Resident Evil: After Life 3D
Recensie

Resident Evil: After Life 3D (2010)

Visueel overweldigend spektakel is inhoudelijk bijna gênant leeg.

in Recensies
Leestijd: 2 min 27 sec
Regie: Paul W.S. Anderson | Cast: Milla Jovovich (Alice), Ali Larter (Claire Redfield), Shawn Roberts (Albert Wesker), Wentworth Miller (Chris Redfield), e.a. | Speelduur: 98 minuten | Jaar: 2010

Milla Jovovich, vijfendertig jaar jong en nog altijd een prachtige vrouw, is dé ster in de Resident Evil-reeks. Na Resident Evil in 2002, R.E.: Apocalypse in 2004 en R.E.: Extinction in 2007 is er nu deel vier R.E.: Afterlife 3D. Met het 3D-camerasysteem van James Cameron kon schrijver, producer en regisseur Paul W.S. Anderson helemaal los gaan. En dat kan deze verder middelmatige regisseur als een van de beste.

Alice is in dit vierde deel nog altijd op zoek naar overlevenden van het T-virus. Ze zet haar strijd tegen zombies voort en de Umbrella Company werkt haar nog altijd tegen. Dit keer in de vorm van aartsvijand Albert Wesker. In het geruïneerde Los Angeles ontdekt ze verschillende overlevenden die sinds het uitbreken van het T-virus zijn ondergedoken of zich hebben opgesloten in een gevangenis. Samen gaan ze de strijd aan met een groot scala aan zombies die als paddenstoelen uit de grond blijven schieten.

Regisseur Anderson filmde Resident Evil: Afterlife 3D met het geavanceerde Fusion Camera System dat James Cameron ontwikkelde voor Avatar. Dat is ook duidelijk te zien aan de kwaliteit van de 3D-beelden. De overtallige computereffecten zijn daarbij ook van hoog niveau. Met name in het begin van de film word je als kijker overrompeld door indrukwekkende beelden waarbij de wetten van de zwaartekracht niet lijken te gelden. Een mooi voorbeeld is een shot waarbij vanuit het heelal tot op close-upniveau op een persoon wordt ingezoomd.

Helaas neemt Anderson het ook in het verhaal niet zo nauw met de natuurwetten, zoals wanneer er gezwommen, gesprongen of gevlogen moet worden. Het mag de pret niet drukken want de Resident Evil-reeks is immers op een populaire game gebaseerd en de film komt met al het visuele geweld (zowel qua beelden als montage) heel aardig in de buurt van een game-ervaring.
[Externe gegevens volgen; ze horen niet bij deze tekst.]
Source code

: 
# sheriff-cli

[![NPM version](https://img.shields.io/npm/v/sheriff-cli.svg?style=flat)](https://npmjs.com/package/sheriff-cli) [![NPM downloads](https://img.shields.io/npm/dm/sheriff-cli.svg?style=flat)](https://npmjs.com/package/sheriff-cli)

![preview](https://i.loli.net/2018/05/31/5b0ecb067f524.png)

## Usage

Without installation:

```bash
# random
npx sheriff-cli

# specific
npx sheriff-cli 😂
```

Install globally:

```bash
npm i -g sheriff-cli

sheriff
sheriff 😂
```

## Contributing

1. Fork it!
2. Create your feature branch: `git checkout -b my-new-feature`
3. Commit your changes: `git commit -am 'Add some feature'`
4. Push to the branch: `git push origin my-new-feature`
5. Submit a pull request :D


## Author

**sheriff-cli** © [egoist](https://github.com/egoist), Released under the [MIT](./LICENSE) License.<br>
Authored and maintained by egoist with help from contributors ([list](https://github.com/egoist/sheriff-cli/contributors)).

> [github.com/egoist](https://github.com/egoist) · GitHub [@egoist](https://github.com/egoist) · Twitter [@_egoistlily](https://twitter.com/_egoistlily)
Toch biedt de film ook geen haar meer dan een visueel overdonderende ervaring. Regisseur Anderson is helaas geen groot talent als het aankomt op subtiliteit en inventiviteit, zoals eerder al bleek bij films als Soldier (1998) en Death Race (2008). Zijn kwaliteiten als regisseur worden misschien het best samengevat met deze quote van een collega recensent: “Paul W.S. Anderson heeft de subtiliteit van een stomp in je gezicht”. Dat wil zeggen: een extreem groot deel van de beelden voltrekt zich in slowmotion waarbij er voortdurend water rondspuit en harde rockmuziek klinkt.

Een ander kenmerk van games werd ook overgenomen: er verschijnen personages die vervolgens als sneeuw voor de zon weer verdwijnen en het verhaal is zo onvoorstelbaar simpel en plat dat je je bijna gaat afvragen waarom ze niet gewoon een tiental actiescènes achter elkaar hebben geplakt. Resident Evil: Afterlife 3D pretendeert gelukkig ook weinig inhoud te bieden en dat is ook precies wat je kunt verwachten: verstand op nul en gaan.